Hashrate (the computational power of the network) has also been on the rise, hitting its own ATHs.
Since the previous difficulty adjustment two weeks ago, the 7-day moving average hashrate has increased 8%.
A higher hash rate is indicative of more miners securing the network by verifying the blockchain’s transactions.
Following the ban on BTC and crypto mining in China and the subsequent move of miners – therefore of hashrate – across the world, mostly to the US, the hashrate has recovered in just a few months, now hitting ATHs.
“This means that the number of miners has been growing even as some move out of China. This spike could be a result of miners finishing the migration of their farms from China to other countries and starting to operate again,” per crypto research firm Delphi Digital.
Meanwhile, Bitcoin mining profitability saw an increase as well, of 15% since the previous adjustment, as the price of BTC increased since then too. However, this profitability is still much smaller compared to what the miners could earn at the end of 2021.
At 11:00 UTC, BTC traded at USD 43,115 and was down almost 3% in a day and a week, trimming its monthly gains to less than 2%. The price is now down almost 13% in a year.
The mining difficulty of Bitcoin is adjusted every two weeks (or more precisely, every 2016 blocks) to maintain the 10-minute block time.
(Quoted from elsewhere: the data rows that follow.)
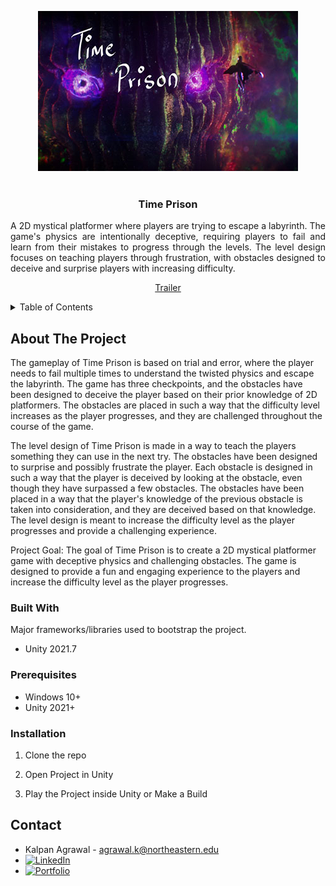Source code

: <!-- Improved compatibility of back to top link: See: https://github.com/othneildrew/Best-README-Template/pull/73 -->
<a name="readme-top"></a>
<!--
*** Thanks for checking out the Best-README-Template. If you have a suggestion
*** that would make this better, please fork the repo and create a pull request
*** or simply open an issue with the tag "enhancement".
*** Don't forget to give the project a star!
*** Thanks again! Now go create something AMAZING! :D
-->



<!-- PROJECT SHIELDS -->
<!--
*** I'm using markdown "reference style" links for readability.
*** Reference links are enclosed in brackets [ ] instead of parentheses ( ).
*** See the bottom of this document for the declaration of the reference variables
*** for contributors-url, forks-url, etc. This is an optional, concise syntax you may use.
*** https://www.markdownguide.org/basic-syntax/#reference-style-links
-->
<div align="center">
    <img src="Title.jpg">
</div>

<!-- PROJECT LOGO -->
<br />
<div align="center">
  <h3 align="center">Time Prison</h3>
  <p align="justify">
    A 2D mystical platformer where players are trying to escape a labyrinth. The game's physics are intentionally deceptive, requiring players to fail and learn from their mistakes to progress through the levels. The level design focuses on teaching players through frustration, with obstacles designed to deceive and surprise players with increasing difficulty.
    <br />
    <div align="center">
    <a href="ttps://www.youtube.com/embed/v66KK5Khpic" target="_blank">Trailer</a>
    </div>
  </p>
</div>

<!-- TABLE OF CONTENTS -->
<details>
  <summary>Table of Contents</summary>
  <ol>
    <li>
      <a href="#about-the-project">About The Project</a>
      <ul>
        <li><a href="#built-with">Built With</a></li>
      </ul>
    </li>
    <li>
      <a href="#getting-started">Getting Started</a>
      <ul>
        <li><a href="#prerequisites">Prerequisites</a></li>
        <li><a href="#installation">Installation</a></li>
      </ul>
    </li>
    <li><a href="#contact">Contact</a></li>
    <li><a href="#acknowledgments">Acknowledgments</a></li>
  </ol>
</details>



<!-- ABOUT THE PROJECT -->
## About The Project

The gameplay of Time Prison is based on trial and error, where the player needs to fail multiple times to understand the twisted physics and escape the labyrinth. The game has three checkpoints, and the obstacles have been designed to deceive the player based on their prior knowledge of 2D platformers. The obstacles are placed in such a way that the difficulty level increases as the player progresses, and they are challenged throughout the course of the game.

The level design of Time Prison is made in a way to teach the players something they can use in the next try. The obstacles have been designed to surprise and possibly frustrate the player. Each obstacle is designed in such a way that the player is deceived by looking at the obstacle, even though they have surpassed a few obstacles. The obstacles have been placed in a way that the player's knowledge of the previous obstacle is taken into consideration, and they are deceived based on that knowledge. The level design is meant to increase the difficulty level as the player progresses and provide a challenging experience.

Project Goal: The goal of Time Prison is to create a 2D mystical platformer game with deceptive physics and challenging obstacles. The game is designed to provide a fun and engaging experience to the players and increase the difficulty level as the player progresses.

### Built With

Major frameworks/libraries used to bootstrap the project.

* Unity 2021.7

### Prerequisites

* Windows 10+
* Unity 2021+


### Installation

1. Clone the repo

2. Open Project in Unity

3. Play the Project inside Unity or Make a Build

<!-- CONTACT -->
## Contact

* Kalpan Agrawal - agrawal.k@northeastern.edu
* [![LinkedIn][linkedin-shield]][linkedin-url]
* [![Portfolio][portfolioIcon-url]][portfolio-url]

<!-- MARKDOWN LINKS & IMAGES -->
<!-- https://www.markdownguide.org/basic-syntax/#reference-style-links -->
[linkedin-shield]: https://img.shields.io/badge/-LinkedIn-black.svg?style=for-the-badge&logo=linkedin&colorB=555
[linkedin-url]: https://www.linkedin.com/in/kp-ag/
[portfolioIcon-url]: https://img.shields.io/badge/-Portfolio-brightgreen
[portfolio-url]: https://kalpan-ag.github.io/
The 7-day moving average block time on February 16 was 9 minutes.
According to data provided by ByteTree, over the past several weeks, miners have spent more of their newly generated BTC than they held.
As previously reported, Bitcoin miners have been increasingly turning to creative methods to become more efficient, while also attempting to improve the image of the electricity-guzzling industry. For example, US oil giant ConocoPhillips decided to sell surplus flare gas from the oil- and gas-rich Bakken region to Bitcoin miners in North Dakota, while Norwegian Bitcoin miner Kryptovault plans to use excess heat from its mining machines to dry chopped wood used to heat homes.